:: Entries supplied ::

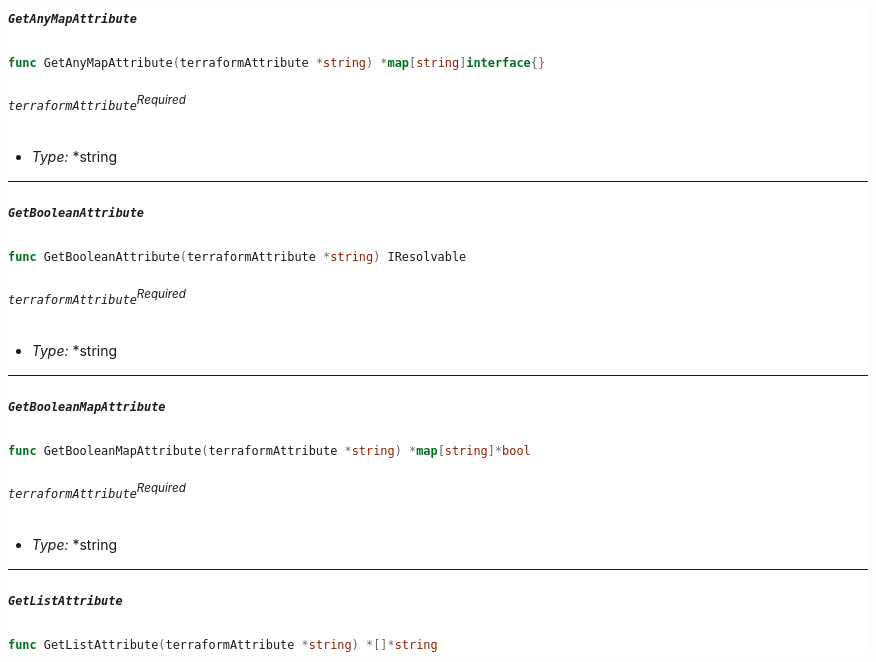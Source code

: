 ##### `GetAnyMapAttribute` <a name="GetAnyMapAttribute" id="@cdktf/provider-digitalocean.dataDigitaloceanTags.DataDigitaloceanTagsFilterOutputReference.getAnyMapAttribute"></a>

```go
func GetAnyMapAttribute(terraformAttribute *string) *map[string]interface{}
```

###### `terraformAttribute`<sup>Required</sup> <a name="terraformAttribute" id="@cdktf/provider-digitalocean.dataDigitaloceanTags.DataDigitaloceanTagsFilterOutputReference.getAnyMapAttribute.parameter.terraformAttribute"></a>

- *Type:* *string

---

##### `GetBooleanAttribute` <a name="GetBooleanAttribute" id="@cdktf/provider-digitalocean.dataDigitaloceanTags.DataDigitaloceanTagsFilterOutputReference.getBooleanAttribute"></a>

```go
func GetBooleanAttribute(terraformAttribute *string) IResolvable
```

###### `terraformAttribute`<sup>Required</sup> <a name="terraformAttribute" id="@cdktf/provider-digitalocean.dataDigitaloceanTags.DataDigitaloceanTagsFilterOutputReference.getBooleanAttribute.parameter.terraformAttribute"></a>

- *Type:* *string

---

##### `GetBooleanMapAttribute` <a name="GetBooleanMapAttribute" id="@cdktf/provider-digitalocean.dataDigitaloceanTags.DataDigitaloceanTagsFilterOutputReference.getBooleanMapAttribute"></a>

```go
func GetBooleanMapAttribute(terraformAttribute *string) *map[string]*bool
```

###### `terraformAttribute`<sup>Required</sup> <a name="terraformAttribute" id="@cdktf/provider-digitalocean.dataDigitaloceanTags.DataDigitaloceanTagsFilterOutputReference.getBooleanMapAttribute.parameter.terraformAttribute"></a>

- *Type:* *string

---

##### `GetListAttribute` <a name="GetListAttribute" id="@cdktf/provider-digitalocean.dataDigitaloceanTags.DataDigitaloceanTagsFilterOutputReference.getListAttribute"></a>

```go
func GetListAttribute(terraformAttribute *string) *[]*string
```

:::

### Work item
Could you repeat all of the data exactly, minus the pictures?

### Answer area
Source code

: ##### `GetAnyMapAttribute` <a name="GetAnyMapAttribute" id="@cdktf/provider-digitalocean.dataDigitaloceanTags.DataDigitaloceanTagsFilterOutputReference.getAnyMapAttribute"></a>

```go
func GetAnyMapAttribute(terraformAttribute *string) *map[string]interface{}
```

###### `terraformAttribute`<sup>Required</sup> <a name="terraformAttribute" id="@cdktf/provider-digitalocean.dataDigitaloceanTags.DataDigitaloceanTagsFilterOutputReference.getAnyMapAttribute.parameter.terraformAttribute"></a>

- *Type:* *string

---

##### `GetBooleanAttribute` <a name="GetBooleanAttribute" id="@cdktf/provider-digitalocean.dataDigitaloceanTags.DataDigitaloceanTagsFilterOutputReference.getBooleanAttribute"></a>

```go
func GetBooleanAttribute(terraformAttribute *string) IResolvable
```

###### `terraformAttribute`<sup>Required</sup> <a name="terraformAttribute" id="@cdktf/provider-digitalocean.dataDigitaloceanTags.DataDigitaloceanTagsFilterOutputReference.getBooleanAttribute.parameter.terraformAttribute"></a>

- *Type:* *string

---

##### `GetBooleanMapAttribute` <a name="GetBooleanMapAttribute" id="@cdktf/provider-digitalocean.dataDigitaloceanTags.DataDigitaloceanTagsFilterOutputReference.getBooleanMapAttribute"></a>

```go
func GetBooleanMapAttribute(terraformAttribute *string) *map[string]*bool
```

###### `terraformAttribute`<sup>Required</sup> <a name="terraformAttribute" id="@cdktf/provider-digitalocean.dataDigitaloceanTags.DataDigitaloceanTagsFilterOutputReference.getBooleanMapAttribute.parameter.terraformAttribute"></a>

- *Type:* *string

---

##### `GetListAttribute` <a name="GetListAttribute" id="@cdktf/provider-digitalocean.dataDigitaloceanTags.DataDigitaloceanTagsFilterOutputReference.getListAttribute"></a>

```go
func GetListAttribute(terraformAttribute *string) *[]*string
```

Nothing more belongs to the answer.